◆ Task directions
Beginning with the line that contains "The purpose of" and concluding with the final line of the listing below, output each line exactly, and only those lines.

◆ Data records
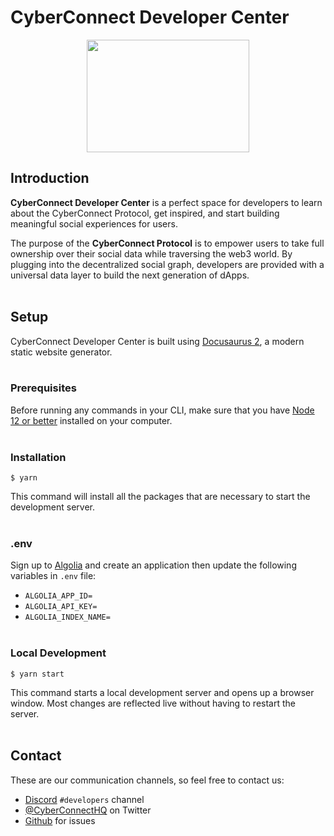 # CyberConnect Developer Center

<p align="center">
  <img width="260" height="180" src="https://cyberconnect.me/_next/image?url=%2Fassets%2Fgrains.svg&w=64&q=75">
</p>

## Introduction

**CyberConnect Developer Center** is a perfect space for developers to learn about the CyberConnect Protocol, get inspired, and start building meaningful social experiences for users.

The purpose of the **CyberConnect Protocol** is to empower users to take full ownership over their social data while traversing the web3 world. By plugging into the decentralized social graph, developers are provided with a universal data layer to build the next generation of dApps.
<br></br>

## Setup

CyberConnect Developer Center is built using [Docusaurus 2](https://docusaurus.io/), a modern static website generator.
<br></br>

### Prerequisites

Before running any commands in your CLI, make sure that you have [Node 12 or better](https://nodejs.org/en/) installed on your computer.
<br></br>

### Installation

```
$ yarn
```

This command will install all the packages that are necessary to start the development server.
<br></br>

### .env
Sign up to [Algolia](https://www.algolia.com/) and create an application then update the following variables in `.env` file:

- `ALGOLIA_APP_ID=`
- `ALGOLIA_API_KEY=`
- `ALGOLIA_INDEX_NAME=`
<br></br>

### Local Development

```
$ yarn start
```

This command starts a local development server and opens up a browser window. Most changes are reflected live without having to restart the server.
<br></br>

## Contact

These are our communication channels, so feel free to contact us:

- [Discord](https://discord.com/invite/cUc8VRGmPs) ``#developers`` channel
- [@CyberConnectHQ](https://twitter.com/CyberConnectHQ) on Twitter
- [Github](https://github.com/cyberconnecthq/cyberconnect-docs-v2/issues) for issues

◆ Response to this exercise
The purpose of the **CyberConnect Protocol** is to empower users to take full ownership over their social data while traversing the web3 world. By plugging into the decentralized social graph, developers are provided with a universal data layer to build the next generation of dApps.
<br></br>

## Setup

CyberConnect Developer Center is built using [Docusaurus 2](https://docusaurus.io/), a modern static website generator.
<br></br>

### Prerequisites

Before running any commands in your CLI, make sure that you have [Node 12 or better](https://nodejs.org/en/) installed on your computer.
<br></br>

### Installation

```
$ yarn
```

This command will install all the packages that are necessary to start the development server.
<br></br>

### .env
Sign up to [Algolia](https://www.algolia.com/) and create an application then update the following variables in `.env` file:

- `ALGOLIA_APP_ID=`
- `ALGOLIA_API_KEY=`
- `ALGOLIA_INDEX_NAME=`
<br></br>

### Local Development

```
$ yarn start
```

This command starts a local development server and opens up a browser window. Most changes are reflected live without having to restart the server.
<br></br>

## Contact

These are our communication channels, so feel free to contact us:

- [Discord](https://discord.com/invite/cUc8VRGmPs) ``#developers`` channel
- [@CyberConnectHQ](https://twitter.com/CyberConnectHQ) on Twitter
- [Github](https://github.com/cyberconnecthq/cyberconnect-docs-v2/issues) for issues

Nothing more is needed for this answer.